Fig. 6. Regulation of T_SCM CD4 cells homeostasis during aging.

a Hyporesponsiveness of the Wnt/β-catenin pathway during aging. The frequency of specifically TWS119-induced T_SCM CD4 cells was evaluated by flow cytometry, and calculated after the subtraction of nonspecific DMSO-induced T_SCM CD4 cells frequencies. The statistical analysis was performed on unpaired samples (U Mann–Whitney test, ** for p < 0.01). Source data are provided as a Source Data file. b CD127 expression characterizes induced-T_SCM CD4 cells. The phenotype of induced-T_SCM CD4 T cells was performed at day 7. The statistical analysis was performed on paired samples (Wilcoxon signed-rank test) (* and ** for p < 0.05 and p < 0.01, respectively). Source data are provided as a Source Data file. c Identification of recent thymic emigrants in cord blood or in peripheral blood of young and old donors by flow cytometry. T_RTE were defined as PTK7⁺CD31⁺CD4 T cells. d Induction of T_SCM CD4 cells from T_RTE cells. The correlations between ex vivo T_RTE and in vitro TWS119-induced T_SCM CD4 cells at day 7 were calculated with the Spearman’s rank-order test (n = 15). Source data are provided as a Source Data file. e T_SCM CD4 cells induction depends on CD31 expression in naive CD4 T cells. Flow cytometry staining of TWS119 dose-dependent induced-T_SCM CD4 T cells derived from CD31⁻ or CD31^high naive CD4 T cells. f Increased potential of CD31^high naive to T_SCM CD4 cells differentiation. Frequencies of T_SCM CD4 cells derived from CD31⁻ or CD31^high naive CD4 T cells in response to the stimulation of the Wnt/β-catenin pathway with low dose of TWS119 (5 μM). Young and old donors are represented with black and gray symbols, respectively. The statistical analysis was performed on paired samples (Wilcoxon signed-rank test) (***for p < 0.001). Source data are provided as a Source Data file. g Phenotype of induced T_SCM from T_RTE and CD31^low naive CD4 T cells. Flow cytometry staining of induced-T_SCM CD4 cells derived from CD31⁻ or CD31^high (T_RTE) naive CD4 T cells. Histograms represented overlaid expression of individual markers after 7 days of culture in presence of vehicle alone (DMSO) or Wnt/β-catenin stimulating drug (TWS119) at 5 or 10 μM.
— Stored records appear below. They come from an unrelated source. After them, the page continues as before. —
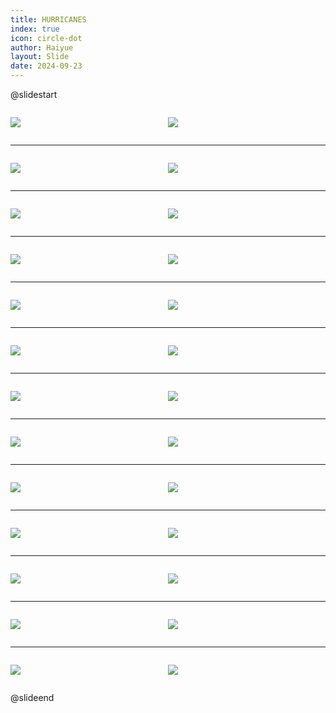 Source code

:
 ```yaml
---
title: HURRICANES
index: true
icon: circle-dot
author: Haiyue
layout: Slide
date: 2024-09-23
---
```

 
@slidestart

<div style="display:flex">
<div style="flex:1">

![](https://raw.githubusercontent.com/yclord/reading/refs/heads/master/english/Level-W/HURRICANES/001.webp)
</div>
<div style="flex:1">

![](https://raw.githubusercontent.com/yclord/reading/refs/heads/master/english/Level-W/HURRICANES/002.webp)
</div>
</div>

---

<div style="display:flex">
<div style="flex:1">

![](https://raw.githubusercontent.com/yclord/reading/refs/heads/master/english/Level-W/HURRICANES/003.webp)
</div>
<div style="flex:1">

![](https://raw.githubusercontent.com/yclord/reading/refs/heads/master/english/Level-W/HURRICANES/004.webp)
</div>
</div>

---

<div style="display:flex">
<div style="flex:1">

![](https://raw.githubusercontent.com/yclord/reading/refs/heads/master/english/Level-W/HURRICANES/005.webp)
</div>
<div style="flex:1">

![](https://raw.githubusercontent.com/yclord/reading/refs/heads/master/english/Level-W/HURRICANES/006.webp)
</div>
</div>

---

<div style="display:flex">
<div style="flex:1">

![](https://raw.githubusercontent.com/yclord/reading/refs/heads/master/english/Level-W/HURRICANES/007.webp)
</div>
<div style="flex:1">

![](https://raw.githubusercontent.com/yclord/reading/refs/heads/master/english/Level-W/HURRICANES/008.webp)
</div>
</div>

---

<div style="display:flex">
<div style="flex:1">

![](https://raw.githubusercontent.com/yclord/reading/refs/heads/master/english/Level-W/HURRICANES/009.webp)
</div>
<div style="flex:1">

![](https://raw.githubusercontent.com/yclord/reading/refs/heads/master/english/Level-W/HURRICANES/010.webp)
</div>
</div>

---

<div style="display:flex">
<div style="flex:1">

![](https://raw.githubusercontent.com/yclord/reading/refs/heads/master/english/Level-W/HURRICANES/011.webp)
</div>
<div style="flex:1">

![](https://raw.githubusercontent.com/yclord/reading/refs/heads/master/english/Level-W/HURRICANES/012.webp)
</div>
</div>

---

<div style="display:flex">
<div style="flex:1">

![](https://raw.githubusercontent.com/yclord/reading/refs/heads/master/english/Level-W/HURRICANES/013.webp)
</div>
<div style="flex:1">

![](https://raw.githubusercontent.com/yclord/reading/refs/heads/master/english/Level-W/HURRICANES/014.webp)
</div>
</div>

---

<div style="display:flex">
<div style="flex:1">

![](https://raw.githubusercontent.com/yclord/reading/refs/heads/master/english/Level-W/HURRICANES/015.webp)
</div>
<div style="flex:1">

![](https://raw.githubusercontent.com/yclord/reading/refs/heads/master/english/Level-W/HURRICANES/016.webp)
</div>
</div>

---

<div style="display:flex">
<div style="flex:1">

![](https://raw.githubusercontent.com/yclord/reading/refs/heads/master/english/Level-W/HURRICANES/017.webp)
</div>
<div style="flex:1">

![](https://raw.githubusercontent.com/yclord/reading/refs/heads/master/english/Level-W/HURRICANES/018.webp)
</div>
</div>

---

<div style="display:flex">
<div style="flex:1">

![](https://raw.githubusercontent.com/yclord/reading/refs/heads/master/english/Level-W/HURRICANES/019.webp)
</div>
<div style="flex:1">

![](https://raw.githubusercontent.com/yclord/reading/refs/heads/master/english/Level-W/HURRICANES/020.webp)
</div>
</div>

---

<div style="display:flex">
<div style="flex:1">

![](https://raw.githubusercontent.com/yclord/reading/refs/heads/master/english/Level-W/HURRICANES/021.webp)
</div>
<div style="flex:1">

![](https://raw.githubusercontent.com/yclord/reading/refs/heads/master/english/Level-W/HURRICANES/022.webp)
</div>
</div>

---

<div style="display:flex">
<div style="flex:1">

![](https://raw.githubusercontent.com/yclord/reading/refs/heads/master/english/Level-W/HURRICANES/023.webp)
</div>
<div style="flex:1">

![](https://raw.githubusercontent.com/yclord/reading/refs/heads/master/english/Level-W/HURRICANES/024.webp)
</div>
</div>

---

<div style="display:flex">
<div style="flex:1">

![](https://raw.githubusercontent.com/yclord/reading/refs/heads/master/english/Level-W/HURRICANES/025.webp)
</div>
<div style="flex:1">

![](https://raw.githubusercontent.com/yclord/reading/refs/heads/master/english/Level-W/HURRICANES/026.webp)
</div>
</div>

@slideend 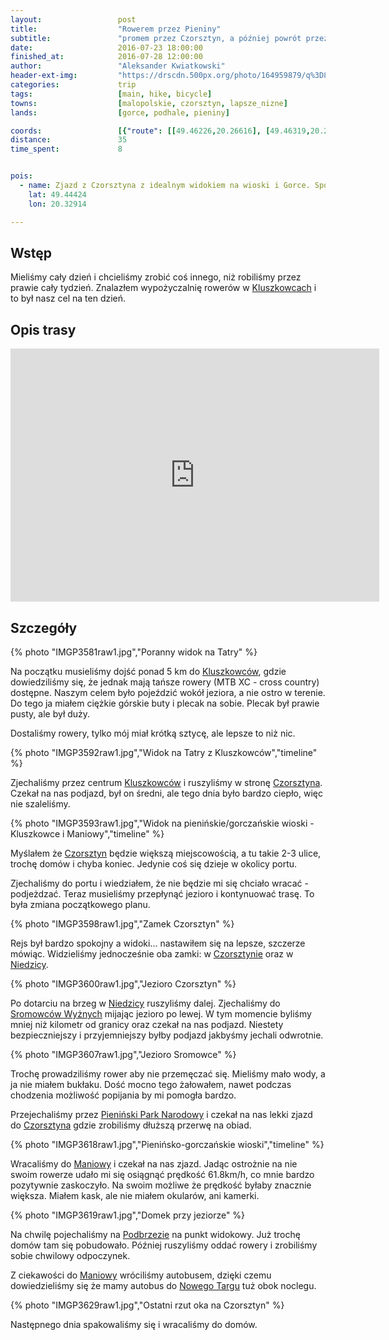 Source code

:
 ```yaml
---
layout:                 post
title:                  "Rowerem przez Pieniny"
subtitle:               "promem przez Czorsztyn, a później powrót przez Pieniński Park Narodowy"
date:                   2016-07-23 18:00:00
finished_at:            2016-07-28 12:00:00
author:                 "Aleksander Kwiatkowski"
header-ext-img:         "https://drscdn.500px.org/photo/164959879/q%3D80_m%3D2000/c65402c988d86a6340c915d8a5ba888b"
categories:             trip
tags:                   [main, hike, bicycle]
towns:                  [malopolskie, czorsztyn, lapsze_nizne]
lands:                  [gorce, podhale, pieniny]

coords:                 [{"route": [[49.46226,20.26616], [49.46319,20.27214], [49.45984,20.28317], [49.45708,20.28601], [49.45870,20.29124], [49.45215,20.29944], [49.45164,20.30068], [49.45672,20.30682], [49.45959,20.31545]], "type": "hike"}, {"route": [[49.45959,20.31545], [49.45546,20.30437], [49.44947,20.30094], [49.44576,20.30094], [49.44324,20.29729], [49.43794,20.29669], [49.44333,20.29755], [49.44598,20.29978], [49.44567,20.30270], [49.44975,20.30442], [49.45134,20.30725], [49.44786,20.32141], [49.44214,20.33197], [49.43868,20.33253], [49.43581,20.31463], [49.43706,20.31364], [49.43631,20.30922], [49.42205,20.31721], [49.42004,20.32038], [49.41699,20.31381], [49.41593,20.31999], [49.40920,20.32261], [49.40627,20.32802], [49.40535,20.33115], [49.40761,20.34274], [49.40767,20.34909], [49.40940,20.35085], [49.41392,20.34398], [49.42584,20.34501], [49.42791,20.35128], [49.43450,20.34634], [49.43918,20.33669], [49.43904,20.33235]], "type": "bicycle"}]
distance:               35
time_spent:             8


pois:
  - name: Zjazd z Czorsztyna z idealnym widokiem na wioski i Gorce. Spokojnie można osiągnąć >60km/h.
    lat: 49.44424
    lon: 20.32914

---
```


[wiki-kluszkowce]: https://pl.wikipedia.org/wiki/Kluszkowce
[wiki-czorsztyn]: https://pl.wikipedia.org/wiki/Czorsztyn
[wiki-niedzica]: https://pl.wikipedia.org/wiki/Niedzica_(wojew%C3%B3dztwo_ma%C5%82opolskie)
[wiki-sromowce-wyzne]: https://pl.wikipedia.org/wiki/Sromowce_Wy%C5%BCne
[wiki-maniowy]: https://pl.wikipedia.org/wiki/Maniowy
[wiki-nowy-targ]: https://pl.wikipedia.org/wiki/Nowy_Targ
[wiki-czorsztyn-zamek]: https://pl.wikipedia.org/wiki/Zamek_w_Czorsztynie
[wiki-niedzica-zamek]: https://pl.wikipedia.org/wiki/Zamek_w_Niedzicy
[wiki-pieniny-park]: https://pl.wikipedia.org/wiki/Pieni%C5%84ski_Park_Narodowy
[wiki-podbrzezie]: https://pl.wikipedia.org/wiki/Podbrzezie_(wojew%C3%B3dztwo_ma%C5%82opolskie)

Wstęp
-----

Mieliśmy cały dzień i chcieliśmy zrobić coś innego, niż robiliśmy przez prawie cały tydzień.
Znalazłem wypożyczalnię rowerów w [Kluszkowcach][wiki-kluszkowce] i to był nasz cel
na ten dzień.

Opis trasy
----------

<iframe height='405' width='590' frameborder='0' allowtransparency='true' scrolling='no' src='https://www.strava.com/activities/650905209/embed/9b3479b18e786aedb496ad82bef21557ae4a4b38'></iframe>

Szczegóły
---------

{% photo "IMGP3581raw1.jpg","Poranny widok na Tatry" %}

Na początku musieliśmy dojść ponad 5 km do [Kluszkowców][wiki-kluszkowce],
gdzie dowiedziliśmy się, że jednak mają tańsze rowery (MTB XC - cross country)
dostępne. Naszym celem było pojeździć wokół jeziora, a nie ostro w terenie.
Do tego ja miałem ciężkie górskie buty i plecak na sobie. Plecak był prawie pusty,
ale był duży.

Dostaliśmy rowery, tylko mój miał krótką sztycę, ale lepsze to niż nic.

{% photo "IMGP3592raw1.jpg","Widok na Tatry z Kluszkowców","timeline" %}

Zjechaliśmy przez centrum [Kluszkowców][wiki-kluszkowce] i ruszyliśmy w stronę
[Czorsztyna][wiki-czorsztyn]. Czekał na nas podjazd, był on średni, ale
tego dnia było bardzo ciepło, więc nie szaleliśmy.

{% photo "IMGP3593raw1.jpg","Widok na pienińskie/gorczańskie wioski - Kluszkowce i Maniowy","timeline" %}


Myślałem że [Czorsztyn][wiki-czorsztyn] będzie większą miejscowością, a tu
takie 2-3 ulice, trochę domów i chyba koniec. Jedynie coś się dzieje w okolicy portu.

Zjechaliśmy do portu i wiedziałem, że nie będzie mi się chciało wracać - podjeżdzać.
Teraz
musieliśmy przepłynąć jezioro i kontynuować trasę. To była zmiana początkowego
planu.

{% photo "IMGP3598raw1.jpg","Zamek Czorsztyn" %}
<!--
<div class='pixels-photo'>
  <p>
    <img src='https://drscdn.500px.org/photo/165257317/m%3D900/56bcb9b01a3bc8978b9c127fc283252b' alt='Czorsztyn Castle by Aleksander Kwiatkowski on 500px.com'>
  </p>
  <a href='https://500px.com/photo/165257317/czorsztyn-castle-by-aleksander-kwiatkowski' alt='Czorsztyn Castle by Aleksander Kwiatkowski on 500px.com'></a>
</div>
<script type='text/javascript' src='https://500px.com/embed.js'></script>
-->

Rejs był bardzo spokojny a widoki... nastawiłem się na lepsze, szczerze mówiąc.
Widzieliśmy jednocześnie oba zamki: w [Czorsztynie][wiki-czorsztyn-zamek]
oraz w [Niedzicy][wiki-niedzica-zamek].

{% photo "IMGP3600raw1.jpg","Jezioro Czorsztyn" %}


Po dotarciu na brzeg w [Niedzicy][wiki-niedzica] ruszyliśmy dalej. Zjechaliśmy
do [Sromowców Wyżnych][wiki-sromowce-wyzne] mijając jezioro po lewej. W tym
momencie byliśmy mniej niż kilometr od granicy oraz czekał na nas podjazd.
Niestety bezpieczniejszy i przyjemniejszy byłby podjazd jakbyśmy jechali odwrotnie.

{% photo "IMGP3607raw1.jpg","Jezioro Sromowce" %}


Trochę prowadziliśmy rower aby nie przemęczać się. Mieliśmy mało wody, a ja nie
miałem bukłaku. Dość mocno tego żałowałem, nawet podczas chodzenia możliwość
popijania by mi pomogła bardzo.



Przejechaliśmy przez [Pieniński Park Narodowy][wiki-pieniny-park] i czekał na nas
lekki zjazd do [Czorsztyna][wiki-czorsztyn] gdzie zrobiliśmy dłuższą przerwę na
obiad.

{% photo "IMGP3618raw1.jpg","Pienińsko-gorczańskie wioski","timeline" %}

Wracaliśmy do [Maniowy][wiki-maniowy] i czekał na nas zjazd. Jadąc ostrożnie na
nie swoim rowerze udało mi się osiągnąć prędkość 61.8km/h, co mnie bardzo
pozytywnie zaskoczyło. Na swoim możliwe że prędkość byłaby znacznie większa.
Miałem kask, ale nie miałem okularów, ani kamerki.

{% photo "IMGP3619raw1.jpg","Domek przy jeziorze" %}


Na chwilę pojechaliśmy na [Podbrzezie][wiki-podbrzezie] na punkt widokowy.
Już trochę domów tam się pobudowało. Później ruszyliśmy oddać rowery i
zrobiliśmy sobie chwilowy odpoczynek.

Z ciekawości do [Maniowy][wiki-maniowy] wróciliśmy autobusem, dzięki czemu
dowiedzieliśmy się że mamy autobus do [Nowego Targu][wiki-nowy-targ] tuż
obok noclegu.

{% photo "IMGP3629raw1.jpg","Ostatni rzut oka na Czorsztyn" %}

Następnego dnia spakowaliśmy się i wracaliśmy do domów.
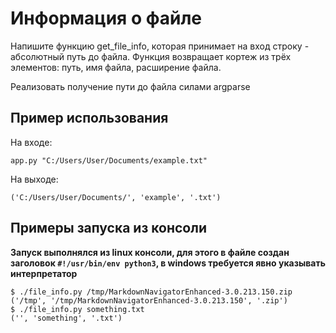 # Информация о файле

Напишите функцию get_file_info, которая принимает на вход строку - абсолютный путь до файла.
Функция возвращает кортеж из трёх элементов: путь, имя файла, расширение файла.

Реализовать получение пути до файла силами argparse

## Пример использования

На входе:

`app.py "C:/Users/User/Documents/example.txt"`

На выходе:

`('C:/Users/User/Documents/', 'example', '.txt')`

## Примеры запуска из консоли

**Запуск выполнялся из linux консоли, для этого в файле создан заголовок `#!/usr/bin/env python3`, в windows требуется явно указывать интерпретатор**

```
$ ./file_info.py /tmp/MarkdownNavigatorEnhanced-3.0.213.150.zip
('/tmp', '/tmp/MarkdownNavigatorEnhanced-3.0.213.150', '.zip')
$ ./file_info.py something.txt
('', 'something', '.txt')
```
Fig. 7. Wnt Signaling pathway in CD4 T_SCM during aging and inflammation.

Graphical summary of key molecules involved in the specific signature of individual T_SCM cluster identified by scRNAseq gene expression analysis. Gray, blue, and green boxes represented highlighted molecules in Wnt/calcium, Wnt/β-catenin, and Wnt/PCP, respectively. Red arrows and characters summarized the alterations of Wnt signaling observed in aged donors and/or chronic inflammation described in this study.